Губы Коваль растянулись в циничной усмешке, обнажив идеально ровные белые зубы.
– Современных девственниц ничем не удивишь.
– Да здравствует интернет и порноиндустрия.
– Я совру, если скажу, что не хочу, чтобы ты у меня отсосала, – слова прозвучали ужасно грубо, совершенно не соответствуя почти домашнему ужину и обстановке за столом. – Я очень хочу, Катя, видеть, как твои губы смыкаются на моем члене. Как твой язык скользит и облизывают головку…
Он говорил, а у Кати по спине покатилась капелька пота. Его слова, произносимые без какой-либо интонации, почти обыденно, ввергали её в густую пучину, заставляя под столом свести вместе бедра.
– Это будет. Но позже. Пока ни анала, ни минета. Я не хочу тебя сломать. Ты не похожа на шлюху.
– Я должна быть благодарна за то, что ты не собираешься меня ломать?
– Хочешь – будь.
– А если не хочу?
– Можешь встать, и тебя мои люди отвезут в СИЗО. Всё предельно просто.
– Нет, я не про то… – Катя растерянно провела рукой по волосам, ещё сильнее их растрепав и став ещё привлекательнее. – Я про вытекающие последствия.
Взгляд Руслана пронзал насквозь. Жестокостью и жесткостью.
– Я уже сказал: ни минета, ни анала не будет.
– Но что-то будет?
– Что-то будет. Однозначно.
– Не понимаю…
– Тебе и не надо.
– Ещё одно… Я должна знать, прежде чем дам ответ. Ты садист?
– В отношении своих любовниц – нет. Тайной коморки Синей Бороды в моем доме не имеется. По крайней мере, в этом.

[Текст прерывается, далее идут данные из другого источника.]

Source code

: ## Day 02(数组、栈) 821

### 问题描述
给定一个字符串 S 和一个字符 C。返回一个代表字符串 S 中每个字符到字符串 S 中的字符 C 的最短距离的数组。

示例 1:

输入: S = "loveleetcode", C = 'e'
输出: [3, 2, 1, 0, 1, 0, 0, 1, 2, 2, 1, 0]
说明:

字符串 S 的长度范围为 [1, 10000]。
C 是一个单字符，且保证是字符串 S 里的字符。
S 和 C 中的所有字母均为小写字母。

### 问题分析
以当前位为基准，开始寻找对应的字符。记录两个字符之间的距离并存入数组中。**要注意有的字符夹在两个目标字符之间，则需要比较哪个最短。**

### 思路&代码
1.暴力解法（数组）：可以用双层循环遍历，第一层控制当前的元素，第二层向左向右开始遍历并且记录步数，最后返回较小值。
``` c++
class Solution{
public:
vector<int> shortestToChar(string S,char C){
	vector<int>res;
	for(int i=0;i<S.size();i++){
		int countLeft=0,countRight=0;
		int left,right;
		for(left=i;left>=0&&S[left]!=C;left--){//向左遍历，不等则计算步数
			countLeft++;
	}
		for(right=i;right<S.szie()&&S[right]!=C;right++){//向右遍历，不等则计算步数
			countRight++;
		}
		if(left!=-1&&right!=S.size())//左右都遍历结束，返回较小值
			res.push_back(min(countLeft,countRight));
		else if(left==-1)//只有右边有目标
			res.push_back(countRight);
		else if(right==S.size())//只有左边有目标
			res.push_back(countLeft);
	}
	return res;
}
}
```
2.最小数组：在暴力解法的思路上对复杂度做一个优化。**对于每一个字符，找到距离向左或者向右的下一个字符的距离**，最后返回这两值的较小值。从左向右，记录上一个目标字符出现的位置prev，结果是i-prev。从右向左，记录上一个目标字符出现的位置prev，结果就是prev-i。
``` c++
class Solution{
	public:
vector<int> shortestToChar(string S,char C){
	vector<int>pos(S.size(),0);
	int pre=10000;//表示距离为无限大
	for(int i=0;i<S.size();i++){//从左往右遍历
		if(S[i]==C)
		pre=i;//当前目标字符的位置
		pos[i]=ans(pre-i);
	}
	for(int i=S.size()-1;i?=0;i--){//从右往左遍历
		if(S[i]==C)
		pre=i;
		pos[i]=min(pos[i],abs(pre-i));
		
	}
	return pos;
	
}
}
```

– У тебя шикарное чувство юмора, Руслан Анатольевич.
– Даже так? Рад, что оценила.
Кате не верилось, что она с ним беседует. Она запомнила его, как человека, отдающего команды. Того, кто не может шутить, улыбаться. Коваль, конечно, не делал ни первого, ни второго. Она вообще с трудом представляла, чтобы он улыбался. Не просто губами, но ещё и глазами. От чистого сердца, потому что ему хорошо, и он готов этим хорошим делиться с окружающими.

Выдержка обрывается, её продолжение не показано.